On the other hand, the larger the 1 st and 2 nd distances are, the more contamination by collision of thermal electrons or ions can be reduced, and the stability of measurement can be improved, but since the ion generation position inside the ionization chamber 10 is separated from the ion emission hole 101, it becomes difficult to efficiently extract ions from the ionization chamber 10. In order to achieve a higher sensitivity than the conventional ordinary ei ion source while considering that the voltage applied to the extraction electrode or the voltage applied to the reflection electrode 14 is about the same as that of the conventional ei ion source, the 1 st distance and the 2 nd distance may be set to about 3mm or less. In this way, it is necessary to determine the 1 st distance and the 2 nd distance, i.e., the value of D, comprehensively from both the detection sensitivity and the measurement stability. Of course, the 1 st distance and the 2 nd distance may not be equal, for example, one may be 2mm and the other 1.5mm.

As shown in fig. 1 (B), in the ei ion source 1 of the mass spectrometer of the present embodiment, the distance between the inner surface of the sidewall of the ionization chamber 10 and the end of the electron introduction port 102 is usually equal to or greater than the distance D. Therefore, the thermal electrons or ions also become hard to collide with the inner surface of the sidewall portion of the ionization chamber 10.

As described above, in the mass spectrometer of the present embodiment, by efficiently extracting ions in the ei ion source 1 from the ionization chamber 10, the detection sensitivity can be improved, and contamination of the inner wall of the ionization chamber 10 or the reflecting electrode 14 by thermal electrons and ions derived from sample components can be reduced, thereby improving the measurement stability and measurement reproducibility.

In the mass spectrometer of the above embodiment, both the 1 st distance and the 2 nd distance are set to D or more which is predetermined, but either the 1 st distance or the 2 nd distance may be set to D or more.

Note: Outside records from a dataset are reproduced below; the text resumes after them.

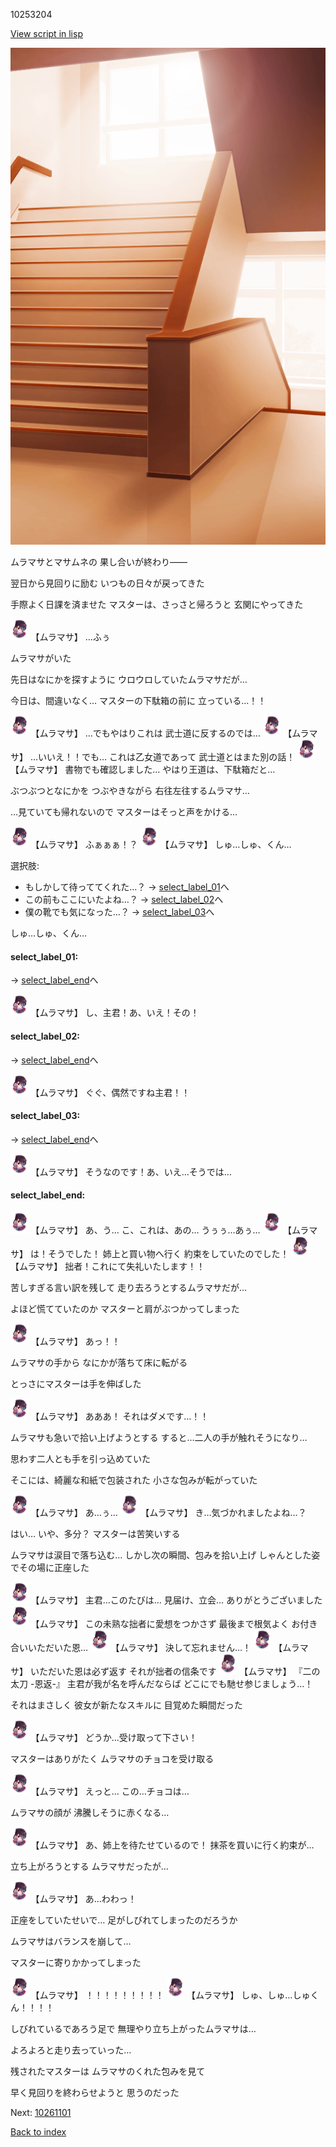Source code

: 10253204

[View script in lisp](../scripts/10253204.txt)

![stairs_evening.png](../images/backgrounds/stairs_evening.png)

ムラマサとマサムネの
果し合いが終わり――

翌日から見回りに励む
いつもの日々が戻ってきた

手際よく日課を済ませた
マスターは、さっさと帰ろうと
玄関にやってきた

<img src="../images/units/102531.png" alt="102531.png" height="34"/>
【ムラマサ】
…ふぅ

ムラマサがいた

先日はなにかを探すように
ウロウロしていたムラマサだが…

今日は、間違いなく…
マスターの下駄箱の前に
立っている…！！

<img src="../images/units/102531.png" alt="102531.png" height="34"/>
【ムラマサ】
…でもやはりこれは
武士道に反するのでは…

<img src="../images/units/102531.png" alt="102531.png" height="34"/>
【ムラマサ】
…いいえ！！でも…
これは乙女道であって
武士道とはまた別の話！

<img src="../images/units/102531.png" alt="102531.png" height="34"/>
【ムラマサ】
書物でも確認しました…
やはり王道は、下駄箱だと…

ぶつぶつとなにかを
つぶやきながら
右往左往するムラマサ…

…見ていても帰れないので
マスターはそっと声をかける…

<img src="../images/units/102531.png" alt="102531.png" height="34"/>
【ムラマサ】
ふぁぁぁ！？

<img src="../images/units/102531.png" alt="102531.png" height="34"/>
【ムラマサ】
しゅ…しゅ、くん…

選択肢:
- もしかして待っててくれた…？ → [select_label_01](#select_label_01)へ
- この前もここにいたよね…？ → [select_label_02](#select_label_02)へ
- 僕の靴でも気になった…？ → [select_label_03](#select_label_03)へ

しゅ…しゅ、くん…

#### select_label_01:
 → [select_label_end](#select_label_end)へ

<img src="../images/units/102531.png" alt="102531.png" height="34"/>
【ムラマサ】
し、主君！あ、いえ！その！

#### select_label_02:
 → [select_label_end](#select_label_end)へ

<img src="../images/units/102531.png" alt="102531.png" height="34"/>
【ムラマサ】
ぐぐ、偶然ですね主君！！

#### select_label_03:
 → [select_label_end](#select_label_end)へ

<img src="../images/units/102531.png" alt="102531.png" height="34"/>
【ムラマサ】
そうなのです！あ、いえ…そうでは…

#### select_label_end:

<img src="../images/units/102531.png" alt="102531.png" height="34"/>
【ムラマサ】
あ、う…
こ、これは、あの…
うぅぅ…あぅ…

<img src="../images/units/102531.png" alt="102531.png" height="34"/>
【ムラマサ】
は！そうでした！
姉上と買い物へ行く
約束をしていたのでした！

<img src="../images/units/102531.png" alt="102531.png" height="34"/>
【ムラマサ】
拙者！これにて失礼いたします！！

苦しすぎる言い訳を残して
走り去ろうとするムラマサだが…

よほど慌てていたのか
マスターと肩がぶつかってしまった

<img src="../images/units/102531.png" alt="102531.png" height="34"/>
【ムラマサ】
あっ！！

ムラマサの手から
なにかが落ちて床に転がる

とっさにマスターは手を伸ばした

<img src="../images/units/102531.png" alt="102531.png" height="34"/>
【ムラマサ】
あああ！
それはダメです…！！

ムラマサも急いで拾い上げようとする
すると…二人の手が触れそうになり…

思わす二人とも手を引っ込めていた

そこには、綺麗な和紙で包装された
小さな包みが転がっていた

<img src="../images/units/102531.png" alt="102531.png" height="34"/>
【ムラマサ】
あ…ぅ…

<img src="../images/units/102531.png" alt="102531.png" height="34"/>
【ムラマサ】
き…気づかれましたよね…？

はい…
いや、多分？
マスターは苦笑いする

ムラマサは涙目で落ち込む…
しかし次の瞬間、包みを拾い上げ
しゃんとした姿でその場に正座した

<img src="../images/units/102531.png" alt="102531.png" height="34"/>
【ムラマサ】
主君…このたびは…
見届け、立会…
ありがとうございました

<img src="../images/units/102531.png" alt="102531.png" height="34"/>
【ムラマサ】
この未熟な拙者に愛想をつかさず
最後まで根気よく
お付き合いいただいた恩…

<img src="../images/units/102531.png" alt="102531.png" height="34"/>
【ムラマサ】
決して忘れません…！

<img src="../images/units/102531.png" alt="102531.png" height="34"/>
【ムラマサ】
いただいた恩は必ず返す
それが拙者の信条です

<img src="../images/units/102531.png" alt="102531.png" height="34"/>
【ムラマサ】
『二の太刀 -恩返-』
主君が我が名を呼んだならば
どこにでも馳せ参じましょう…！

それはまさしく
彼女が新たなスキルに
目覚めた瞬間だった

<img src="../images/units/102531.png" alt="102531.png" height="34"/>
【ムラマサ】
どうか…受け取って下さい！

マスターはありがたく
ムラマサのチョコを受け取る

<img src="../images/units/102531.png" alt="102531.png" height="34"/>
【ムラマサ】
えっと…
この…チョコは…

ムラマサの顔が
沸騰しそうに赤くなる…

<img src="../images/units/102531.png" alt="102531.png" height="34"/>
【ムラマサ】
あ、姉上を待たせているので！
抹茶を買いに行く約束が…

立ち上がろうとする
ムラマサだったが…

<img src="../images/units/102531.png" alt="102531.png" height="34"/>
【ムラマサ】
あ…わわっ！

正座をしていたせいで…
足がしびれてしまったのだろうか

ムラマサはバランスを崩して…

マスターに寄りかかってしまった

<img src="../images/units/102531.png" alt="102531.png" height="34"/>
【ムラマサ】
！！！！！！！！！

<img src="../images/units/102531.png" alt="102531.png" height="34"/>
【ムラマサ】
しゅ、しゅ…しゅくん！！！！

しびれているであろう足で
無理やり立ち上がったムラマサは…

よろよろと走り去っていった…

残されたマスターは
ムラマサのくれた包みを見て

早く見回りを終わらせようと
思うのだった

Next: [10261101](10261101.md)

[Back to index](index.md)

That is, when the influence of the push-out electric field by the reflection electrode 14 dominates the operation of the ions extracted from the ionization chamber 10 to the outside through the ion emission hole 101, the density of the ions generated by the contact with the thermal electrons tends to be closer to the ion emission hole 101 side. Therefore, the 1 st distance, which is the distance on the ion exit 101 side, is relatively important. On the other hand, when the electric field (extraction electric field) in the vicinity of the ion emission hole 101 dominates the operation of ions, the density of ions generated by contact with thermal electrons tends to diffuse toward the back side (the side close to the reflection electrode 14) as viewed from the ion emission hole 101. Therefore, the 2 nd distance is relatively important. Therefore, according to the configuration of the apparatus, by not setting both the 1 st distance and the 2 nd distance to D or more, but setting either one of them to D or more as described above, the stability of the apparatus can be surely improved as compared with the conventional apparatus.

The ion source having the above configuration can be applied not only to an EI ion source but also to an ion source using other ionization methods using hot electrons, specifically, a C I ion source or an NC I ion source.

The above-described embodiments are examples of the present invention, and it is needless to say that the present invention is included in the scope of the claims of the present application even if the present invention is appropriately modified, changed, or added within the scope of the gist of the present invention.

[ various aspects ]

The above-described exemplary embodiments are specific examples of the following schemes, which will be apparent to those skilled in the art.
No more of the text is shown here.